Latest update April 7th, 2025 6:08 AM
Jan 12, 2018 Features / Columnists, Freddie Kissoon
It was hardly an exhilarating year in Guyana in 2017. Across Guyana, state and society failed. If you disagree with the word “failed” because it is too harsh, then substitute, “unimpressive” but don’t go near adjectives such as “elegant,” “successful,” “inspiring.”
It was another jejune year the rising tide of chagrin touched the shores of the entire country. In 2017, we all felt deeply for sugar workers. My conscience is clear. As soon as the writing came on the wall, I asserted in my column that the empty sugar lands must be given to them.
This is what is in my March 3, 2017 piece; “Can sugar be saved and become an earner for the economy? My heart tells me I would like to see that. My mind tells me that I would like to see that. If there is a formula to save sugar let it be published right now so the nation can see it. As for the workers, my heart bleeds for them. They should be the consideration of every one of us who live in this country. Before the sugar industry is officially closed, those workers, every one of them without exception, should be given an alternative occupation through employment or free land; and by free, I mean free in every sense of the world. Putting more than twenty thousand persons out of work with about 60,000 family members adversely affected cannot and must not be accepted by the people of this country. This is simply lunacy. If you cannot find work for them, then let the subsidized sugar industry remain.”
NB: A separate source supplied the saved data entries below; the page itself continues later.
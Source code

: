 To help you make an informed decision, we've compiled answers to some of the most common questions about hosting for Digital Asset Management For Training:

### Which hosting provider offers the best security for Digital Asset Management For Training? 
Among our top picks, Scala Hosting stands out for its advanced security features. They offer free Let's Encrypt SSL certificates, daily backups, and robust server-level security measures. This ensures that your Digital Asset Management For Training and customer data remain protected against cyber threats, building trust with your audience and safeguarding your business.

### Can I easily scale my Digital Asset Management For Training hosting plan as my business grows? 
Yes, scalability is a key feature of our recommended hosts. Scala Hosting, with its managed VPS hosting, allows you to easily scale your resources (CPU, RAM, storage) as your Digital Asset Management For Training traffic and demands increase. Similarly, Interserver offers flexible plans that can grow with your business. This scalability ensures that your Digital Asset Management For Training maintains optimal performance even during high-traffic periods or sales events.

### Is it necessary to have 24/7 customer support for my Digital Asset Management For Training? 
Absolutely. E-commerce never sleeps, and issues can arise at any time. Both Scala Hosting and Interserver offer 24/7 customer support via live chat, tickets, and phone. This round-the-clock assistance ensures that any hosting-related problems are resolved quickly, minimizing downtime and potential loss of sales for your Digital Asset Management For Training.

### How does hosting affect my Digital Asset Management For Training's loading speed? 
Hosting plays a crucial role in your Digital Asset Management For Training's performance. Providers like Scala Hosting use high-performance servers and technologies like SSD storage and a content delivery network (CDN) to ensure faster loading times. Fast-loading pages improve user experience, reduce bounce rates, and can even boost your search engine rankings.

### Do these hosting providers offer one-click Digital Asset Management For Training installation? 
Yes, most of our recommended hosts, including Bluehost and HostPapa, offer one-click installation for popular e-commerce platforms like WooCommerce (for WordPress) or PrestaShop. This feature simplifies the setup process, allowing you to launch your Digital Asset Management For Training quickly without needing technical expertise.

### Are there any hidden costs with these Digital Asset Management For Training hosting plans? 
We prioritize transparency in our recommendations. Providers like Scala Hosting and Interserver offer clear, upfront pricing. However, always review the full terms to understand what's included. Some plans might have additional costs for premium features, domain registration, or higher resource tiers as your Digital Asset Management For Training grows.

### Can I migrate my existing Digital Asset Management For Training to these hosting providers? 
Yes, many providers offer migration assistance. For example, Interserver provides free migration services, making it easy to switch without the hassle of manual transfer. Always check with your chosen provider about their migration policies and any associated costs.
I would ask readers to go over the last line of that extract. That is how I felt then and still feel. Let’s move on as we reflect on 2017. It was a bad year for governance and workers’ elevation. The words of the Finance Minister still ring in my ear. He said that the 2018 budget did not have “fiscal space” (his words) to pay public servants a bonus. Some things are lost as a country gets older. When I was just a little boy I can remember workers talking about the expectant bonus once the Christmas season came. It seems that such an age is long gone.
But even if there wasn’t fiscal space to pay a bonus to state employees, how come the government had fiscal space to finance a number of huge billboards of the 2018 budget with the face of a smiling Minister of Finance extolling the accomplishments of his past budgets and the promises of his new one?
But the word “bonus” still occupied big space in 2017. The bonus man showed up in a totally different environment, dressed up in different garb, wearing a special bowtie, but his birth was opaque. What was considered an ace in a high stakes card game turned out to be a peel-neck chicken that couldn’t lay Creole eggs.
The bonus was the chicken feed of US$18 million that Exxon paid to the Government. The revelation of that chicken feed dust drove another nail in the coffin of the credibility of the APNU+AFC regime. If anything happened in 2017 that showed the leaders of this country are foolish people who are not prepared to learn about the intricate, labyrinthine networks of politics in the age of digital technology, it was the bonus secrecy.
The APNU+AFC boys and girls are really silly game-players. They had fifteen years to learn from the Jagdeo/Ramotar era, that we are living in a world where governmental capacity to hide surreptitious behaviour, stolen money and secret documents, are no longer what it used to be ages ago. They hid the bonus man in the closet since the middle of 2016. Then it came to light. Why deny it? But deny it they did, thus denting their credibility.
It certainly wasn’t a good year for President Granger. I think 2017 revealed the slowly opening door that is displaying his political immaturity, leadership limitations and strategic stagnancy. He cannot be exonerated from the bonus cover-up. It was the business of the country and its people had a right to know.
But there is a madness to the bonus man that simply boggles the mind. Granger and Nagamootoo won an election no doubt convincing the electorate that the incumbent PPP had run the affairs of the nation in eerie secrecy. How then can you repeat the identical venality that caused the PPP to lose support and credibility?
I end by saying that I think the mistakes of 2017 have caused many to wonder what the 2020 election results will be like.